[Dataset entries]
== Segment start ==
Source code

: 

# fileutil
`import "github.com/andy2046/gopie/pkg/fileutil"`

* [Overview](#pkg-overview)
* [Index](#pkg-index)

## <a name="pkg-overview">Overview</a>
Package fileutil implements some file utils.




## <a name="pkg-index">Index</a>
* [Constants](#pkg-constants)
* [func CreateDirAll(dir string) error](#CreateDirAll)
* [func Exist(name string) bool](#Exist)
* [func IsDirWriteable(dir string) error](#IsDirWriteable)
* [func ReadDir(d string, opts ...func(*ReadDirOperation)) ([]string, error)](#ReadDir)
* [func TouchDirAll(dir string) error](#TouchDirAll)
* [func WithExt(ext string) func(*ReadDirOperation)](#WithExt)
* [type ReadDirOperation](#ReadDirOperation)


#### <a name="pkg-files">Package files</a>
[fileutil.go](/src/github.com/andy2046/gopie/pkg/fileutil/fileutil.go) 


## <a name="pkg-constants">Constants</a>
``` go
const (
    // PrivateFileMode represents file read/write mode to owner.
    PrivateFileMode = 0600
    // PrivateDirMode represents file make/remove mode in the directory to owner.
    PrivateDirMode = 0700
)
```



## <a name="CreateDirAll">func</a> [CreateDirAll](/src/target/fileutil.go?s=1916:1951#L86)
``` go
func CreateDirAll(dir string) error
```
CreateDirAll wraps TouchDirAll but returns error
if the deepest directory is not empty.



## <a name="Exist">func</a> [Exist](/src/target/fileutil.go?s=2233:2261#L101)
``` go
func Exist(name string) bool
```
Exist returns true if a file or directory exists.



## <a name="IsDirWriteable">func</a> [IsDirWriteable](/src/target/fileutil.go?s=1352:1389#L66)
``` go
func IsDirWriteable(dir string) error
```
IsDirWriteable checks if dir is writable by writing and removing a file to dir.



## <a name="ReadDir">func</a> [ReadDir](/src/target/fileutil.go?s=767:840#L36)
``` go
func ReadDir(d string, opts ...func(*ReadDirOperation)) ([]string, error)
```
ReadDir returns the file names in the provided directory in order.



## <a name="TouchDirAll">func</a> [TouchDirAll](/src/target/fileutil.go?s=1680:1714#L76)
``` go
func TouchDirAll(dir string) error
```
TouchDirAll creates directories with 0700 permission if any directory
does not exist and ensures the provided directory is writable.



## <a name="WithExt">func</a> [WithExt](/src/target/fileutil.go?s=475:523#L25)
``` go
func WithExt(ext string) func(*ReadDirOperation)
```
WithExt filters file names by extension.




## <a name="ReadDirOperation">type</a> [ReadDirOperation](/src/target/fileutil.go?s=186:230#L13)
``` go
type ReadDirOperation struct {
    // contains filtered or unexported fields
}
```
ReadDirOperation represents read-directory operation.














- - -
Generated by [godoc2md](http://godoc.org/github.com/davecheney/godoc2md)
== Segment end ==
* _WHAT TO PRODUCE_: Your task is to repeat every entry exactly.

* _ANSWER SPACE_:
Source code

: 

# fileutil
`import "github.com/andy2046/gopie/pkg/fileutil"`

* [Overview](#pkg-overview)
* [Index](#pkg-index)

## <a name="pkg-overview">Overview</a>
Package fileutil implements some file utils.




## <a name="pkg-index">Index</a>
* [Constants](#pkg-constants)
* [func CreateDirAll(dir string) error](#CreateDirAll)
* [func Exist(name string) bool](#Exist)
* [func IsDirWriteable(dir string) error](#IsDirWriteable)
* [func ReadDir(d string, opts ...func(*ReadDirOperation)) ([]string, error)](#ReadDir)
* [func TouchDirAll(dir string) error](#TouchDirAll)
* [func WithExt(ext string) func(*ReadDirOperation)](#WithExt)
* [type ReadDirOperation](#ReadDirOperation)


#### <a name="pkg-files">Package files</a>
[fileutil.go](/src/github.com/andy2046/gopie/pkg/fileutil/fileutil.go) 


## <a name="pkg-constants">Constants</a>
``` go
const (
    // PrivateFileMode represents file read/write mode to owner.
    PrivateFileMode = 0600
    // PrivateDirMode represents file make/remove mode in the directory to owner.
    PrivateDirMode = 0700
)
```



## <a name="CreateDirAll">func</a> [CreateDirAll](/src/target/fileutil.go?s=1916:1951#L86)
``` go
func CreateDirAll(dir string) error
```
CreateDirAll wraps TouchDirAll but returns error
if the deepest directory is not empty.



## <a name="Exist">func</a> [Exist](/src/target/fileutil.go?s=2233:2261#L101)
``` go
func Exist(name string) bool
```
Exist returns true if a file or directory exists.



## <a name="IsDirWriteable">func</a> [IsDirWriteable](/src/target/fileutil.go?s=1352:1389#L66)
``` go
func IsDirWriteable(dir string) error
```
IsDirWriteable checks if dir is writable by writing and removing a file to dir.



## <a name="ReadDir">func</a> [ReadDir](/src/target/fileutil.go?s=767:840#L36)
``` go
func ReadDir(d string, opts ...func(*ReadDirOperation)) ([]string, error)
```
ReadDir returns the file names in the provided directory in order.



## <a name="TouchDirAll">func</a> [TouchDirAll](/src/target/fileutil.go?s=1680:1714#L76)
``` go
func TouchDirAll(dir string) error
```
TouchDirAll creates directories with 0700 permission if any directory
does not exist and ensures the provided directory is writable.



## <a name="WithExt">func</a> [WithExt](/src/target/fileutil.go?s=475:523#L25)
``` go
func WithExt(ext string) func(*ReadDirOperation)
```
WithExt filters file names by extension.




## <a name="ReadDirOperation">type</a> [ReadDirOperation](/src/target/fileutil.go?s=186:230#L13)
``` go
type ReadDirOperation struct {
    // contains filtered or unexported fields
}
```
ReadDirOperation represents read-directory operation.














- - -
Generated by [godoc2md](http://godoc.org/github.com/davecheney/godoc2md)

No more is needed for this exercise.